What the task requires →
Every line that holds the word "drive" needs to be copied from the data below.

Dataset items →

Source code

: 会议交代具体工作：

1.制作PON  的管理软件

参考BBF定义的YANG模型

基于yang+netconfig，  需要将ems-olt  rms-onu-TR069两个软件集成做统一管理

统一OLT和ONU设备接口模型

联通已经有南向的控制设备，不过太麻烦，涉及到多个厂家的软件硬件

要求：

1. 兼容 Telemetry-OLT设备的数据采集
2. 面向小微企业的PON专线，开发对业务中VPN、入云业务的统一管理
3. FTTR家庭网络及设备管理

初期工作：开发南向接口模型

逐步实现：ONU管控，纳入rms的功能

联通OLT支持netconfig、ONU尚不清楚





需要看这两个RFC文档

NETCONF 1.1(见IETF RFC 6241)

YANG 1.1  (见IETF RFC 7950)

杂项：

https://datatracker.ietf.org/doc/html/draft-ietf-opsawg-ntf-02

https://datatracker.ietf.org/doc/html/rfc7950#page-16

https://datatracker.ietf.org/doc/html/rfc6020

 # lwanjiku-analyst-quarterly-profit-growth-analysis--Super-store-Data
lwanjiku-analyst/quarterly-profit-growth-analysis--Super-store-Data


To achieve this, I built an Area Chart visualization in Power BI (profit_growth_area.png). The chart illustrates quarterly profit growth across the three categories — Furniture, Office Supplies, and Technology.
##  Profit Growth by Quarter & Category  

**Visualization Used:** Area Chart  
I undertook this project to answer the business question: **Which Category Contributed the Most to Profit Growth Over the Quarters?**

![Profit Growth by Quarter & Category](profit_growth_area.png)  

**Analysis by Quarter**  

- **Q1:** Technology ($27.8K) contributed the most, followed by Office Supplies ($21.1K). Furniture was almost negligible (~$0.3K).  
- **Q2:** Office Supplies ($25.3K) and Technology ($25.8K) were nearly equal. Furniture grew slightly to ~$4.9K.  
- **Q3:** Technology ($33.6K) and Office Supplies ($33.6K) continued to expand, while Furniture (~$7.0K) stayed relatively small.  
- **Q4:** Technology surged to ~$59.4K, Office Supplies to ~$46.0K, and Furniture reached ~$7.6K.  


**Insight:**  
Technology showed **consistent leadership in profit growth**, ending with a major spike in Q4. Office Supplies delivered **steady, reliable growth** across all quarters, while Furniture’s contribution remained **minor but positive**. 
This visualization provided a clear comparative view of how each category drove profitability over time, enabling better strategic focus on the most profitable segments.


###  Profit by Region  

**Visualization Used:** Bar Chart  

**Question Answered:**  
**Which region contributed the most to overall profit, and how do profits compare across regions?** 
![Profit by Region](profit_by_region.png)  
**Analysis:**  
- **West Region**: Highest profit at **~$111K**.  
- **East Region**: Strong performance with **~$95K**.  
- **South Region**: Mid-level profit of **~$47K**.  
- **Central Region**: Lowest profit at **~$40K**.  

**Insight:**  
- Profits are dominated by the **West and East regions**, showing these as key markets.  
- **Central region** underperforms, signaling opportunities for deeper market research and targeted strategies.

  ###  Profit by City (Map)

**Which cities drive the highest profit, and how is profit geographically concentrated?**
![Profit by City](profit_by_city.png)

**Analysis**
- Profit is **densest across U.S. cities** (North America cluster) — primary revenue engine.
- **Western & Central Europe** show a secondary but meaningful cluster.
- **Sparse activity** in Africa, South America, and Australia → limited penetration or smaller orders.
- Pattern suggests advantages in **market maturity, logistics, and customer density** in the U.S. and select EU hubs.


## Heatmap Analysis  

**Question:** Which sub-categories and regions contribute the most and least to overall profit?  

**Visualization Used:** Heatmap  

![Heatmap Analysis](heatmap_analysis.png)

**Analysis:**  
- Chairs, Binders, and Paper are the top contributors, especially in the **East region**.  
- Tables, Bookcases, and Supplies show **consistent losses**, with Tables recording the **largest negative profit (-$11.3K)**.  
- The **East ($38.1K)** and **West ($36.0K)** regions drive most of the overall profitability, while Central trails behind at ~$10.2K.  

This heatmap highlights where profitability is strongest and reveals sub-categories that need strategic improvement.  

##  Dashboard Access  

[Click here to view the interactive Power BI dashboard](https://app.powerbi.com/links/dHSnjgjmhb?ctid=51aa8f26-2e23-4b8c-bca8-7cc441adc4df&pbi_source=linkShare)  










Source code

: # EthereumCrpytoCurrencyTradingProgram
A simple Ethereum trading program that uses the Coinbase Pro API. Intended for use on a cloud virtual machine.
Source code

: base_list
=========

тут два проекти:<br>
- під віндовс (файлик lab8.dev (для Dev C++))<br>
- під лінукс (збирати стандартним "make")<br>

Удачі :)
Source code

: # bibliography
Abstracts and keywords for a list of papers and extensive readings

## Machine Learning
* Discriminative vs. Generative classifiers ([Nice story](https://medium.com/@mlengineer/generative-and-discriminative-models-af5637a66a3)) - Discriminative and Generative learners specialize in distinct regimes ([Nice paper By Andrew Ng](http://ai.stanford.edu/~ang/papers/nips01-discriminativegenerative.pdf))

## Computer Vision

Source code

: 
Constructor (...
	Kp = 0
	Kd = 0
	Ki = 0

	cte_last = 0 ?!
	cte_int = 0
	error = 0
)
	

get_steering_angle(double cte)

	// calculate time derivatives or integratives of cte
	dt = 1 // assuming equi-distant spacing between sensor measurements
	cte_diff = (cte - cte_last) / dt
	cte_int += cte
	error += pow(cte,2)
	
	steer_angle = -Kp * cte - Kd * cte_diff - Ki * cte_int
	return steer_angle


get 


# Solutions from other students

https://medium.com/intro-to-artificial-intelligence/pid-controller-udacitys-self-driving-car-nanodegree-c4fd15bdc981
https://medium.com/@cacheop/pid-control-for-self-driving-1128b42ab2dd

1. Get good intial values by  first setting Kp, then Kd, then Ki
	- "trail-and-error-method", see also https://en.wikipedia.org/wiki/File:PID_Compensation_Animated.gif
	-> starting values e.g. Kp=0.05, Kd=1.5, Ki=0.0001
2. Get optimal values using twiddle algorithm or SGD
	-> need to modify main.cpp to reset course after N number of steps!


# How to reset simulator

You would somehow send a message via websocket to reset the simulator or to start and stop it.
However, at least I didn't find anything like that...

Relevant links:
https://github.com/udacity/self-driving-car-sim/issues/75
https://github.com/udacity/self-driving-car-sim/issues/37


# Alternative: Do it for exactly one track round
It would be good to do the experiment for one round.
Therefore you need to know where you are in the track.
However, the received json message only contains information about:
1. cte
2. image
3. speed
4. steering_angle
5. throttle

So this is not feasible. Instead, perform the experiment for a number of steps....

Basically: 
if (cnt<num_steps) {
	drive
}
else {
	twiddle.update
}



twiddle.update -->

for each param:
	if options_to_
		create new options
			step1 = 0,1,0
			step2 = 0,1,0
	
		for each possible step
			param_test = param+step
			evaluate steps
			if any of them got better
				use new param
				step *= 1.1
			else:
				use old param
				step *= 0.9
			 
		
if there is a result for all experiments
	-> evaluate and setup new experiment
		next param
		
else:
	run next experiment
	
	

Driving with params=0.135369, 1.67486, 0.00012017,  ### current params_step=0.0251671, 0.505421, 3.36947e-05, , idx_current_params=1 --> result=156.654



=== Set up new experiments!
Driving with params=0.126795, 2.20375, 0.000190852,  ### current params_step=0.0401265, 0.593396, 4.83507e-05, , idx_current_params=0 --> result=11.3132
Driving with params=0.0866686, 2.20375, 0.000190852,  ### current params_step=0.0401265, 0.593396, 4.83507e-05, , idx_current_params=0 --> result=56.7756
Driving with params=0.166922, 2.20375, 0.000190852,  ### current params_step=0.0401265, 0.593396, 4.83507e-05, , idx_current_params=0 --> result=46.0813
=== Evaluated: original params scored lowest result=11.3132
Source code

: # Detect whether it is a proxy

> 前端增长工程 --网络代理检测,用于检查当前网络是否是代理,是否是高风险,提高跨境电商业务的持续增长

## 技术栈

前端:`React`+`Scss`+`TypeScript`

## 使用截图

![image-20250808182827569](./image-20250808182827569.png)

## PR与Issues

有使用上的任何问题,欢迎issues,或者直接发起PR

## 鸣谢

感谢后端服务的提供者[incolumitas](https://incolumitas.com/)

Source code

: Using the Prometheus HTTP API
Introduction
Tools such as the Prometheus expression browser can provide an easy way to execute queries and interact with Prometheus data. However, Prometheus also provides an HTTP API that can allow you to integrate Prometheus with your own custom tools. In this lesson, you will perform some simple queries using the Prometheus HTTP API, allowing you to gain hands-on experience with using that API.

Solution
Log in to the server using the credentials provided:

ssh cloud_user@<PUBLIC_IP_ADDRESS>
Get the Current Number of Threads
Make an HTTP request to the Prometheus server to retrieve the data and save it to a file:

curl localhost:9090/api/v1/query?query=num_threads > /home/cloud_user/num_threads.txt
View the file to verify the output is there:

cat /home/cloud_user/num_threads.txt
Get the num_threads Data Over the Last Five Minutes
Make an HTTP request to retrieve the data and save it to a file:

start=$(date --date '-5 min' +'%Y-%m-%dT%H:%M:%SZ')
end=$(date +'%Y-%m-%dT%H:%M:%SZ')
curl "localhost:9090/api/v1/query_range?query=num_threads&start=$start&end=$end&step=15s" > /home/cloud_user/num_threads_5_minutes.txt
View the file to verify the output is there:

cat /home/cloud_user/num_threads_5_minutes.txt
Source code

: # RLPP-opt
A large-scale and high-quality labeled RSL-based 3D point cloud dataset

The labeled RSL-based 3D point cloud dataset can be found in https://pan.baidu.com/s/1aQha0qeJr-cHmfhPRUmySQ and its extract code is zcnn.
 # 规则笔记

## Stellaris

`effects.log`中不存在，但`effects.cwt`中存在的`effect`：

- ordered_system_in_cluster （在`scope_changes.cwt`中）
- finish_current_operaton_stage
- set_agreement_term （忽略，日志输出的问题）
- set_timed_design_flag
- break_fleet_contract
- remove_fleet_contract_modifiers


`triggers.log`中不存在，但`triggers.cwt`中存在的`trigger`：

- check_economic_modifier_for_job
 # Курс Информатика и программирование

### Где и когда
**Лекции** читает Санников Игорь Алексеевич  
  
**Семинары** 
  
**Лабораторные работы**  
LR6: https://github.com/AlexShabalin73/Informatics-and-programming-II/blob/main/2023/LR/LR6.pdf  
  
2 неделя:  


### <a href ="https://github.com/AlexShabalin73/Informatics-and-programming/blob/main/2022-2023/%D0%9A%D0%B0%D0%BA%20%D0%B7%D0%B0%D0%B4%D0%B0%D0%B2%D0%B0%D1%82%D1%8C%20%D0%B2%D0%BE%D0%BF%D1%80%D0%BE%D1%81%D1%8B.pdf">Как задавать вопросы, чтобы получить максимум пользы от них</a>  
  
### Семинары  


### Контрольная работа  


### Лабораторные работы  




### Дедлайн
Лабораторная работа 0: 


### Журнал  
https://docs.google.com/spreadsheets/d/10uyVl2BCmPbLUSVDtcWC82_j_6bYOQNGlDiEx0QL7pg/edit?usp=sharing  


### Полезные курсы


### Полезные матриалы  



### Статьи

Task response →
**Which cities drive the highest profit, and how is profit geographically concentrated?**
- The **East ($38.1K)** and **West ($36.0K)** regions drive most of the overall profitability, while Central trails behind at ~$10.2K.  
	drive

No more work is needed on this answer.